A good part of last week was spent getting my latest book, Women With Words: Female Journalists and Writers, Heads and Tales Volume 2, ready for publication on Amazon, Barnes & Noble, and other platforms.
This is the second compilation of articles and caricatures, many of which originally appeared in this newsletter. (Valuable hint: It would make a great present for your friends who are literary-minded.) The first volume of the series Heads and Tales is, of course, available on Amazon.
I am working to make the book available around the first of March.
Here is the blurb about it that you will see when it goes live:
The women in this volume of the Heads and Tales series have a way with words. They are remarkable women, all with remarkable and sometimes extraordinary stories.
Jim Stovall, in this volume, brings us his unique journalistic and artistic vision of women whose writings and lives were always notable, sometimes notorious, and occasionally astonishing.
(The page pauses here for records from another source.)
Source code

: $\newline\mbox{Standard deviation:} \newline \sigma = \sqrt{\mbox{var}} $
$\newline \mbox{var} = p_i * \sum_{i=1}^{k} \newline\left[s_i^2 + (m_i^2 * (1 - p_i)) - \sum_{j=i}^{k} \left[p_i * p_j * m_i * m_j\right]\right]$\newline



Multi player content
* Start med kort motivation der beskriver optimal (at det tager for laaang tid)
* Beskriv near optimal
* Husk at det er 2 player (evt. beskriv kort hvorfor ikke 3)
Some of these women, such as Louisa May Alcott, Edna St. Vincent Millay, and Eleanor Roosevelt, you will have heard of or read. Others will have receded—often unfairly—into the mists of history.
What you will find here about each of these women is something new—some part of their story that you had never known.
Louisa May Alcott, famously the author of Little Women, was also A.M. Bernard, author of what was in her time known as the “blood and thunder” novel, the gothic sensationalism that many readers of her day craved. Such writing put food on her family’s table.
Aphra Behn, possibly the first female writer in English to make her living as a writer, was not only a popular playwright but also a spy for King Charles I.
Anne Brontë, the least well known of the Brontë sisters, wrote the most shocking and forward-looking feminist novel of them all—a novel that sister Charlotte hardily disapproved of.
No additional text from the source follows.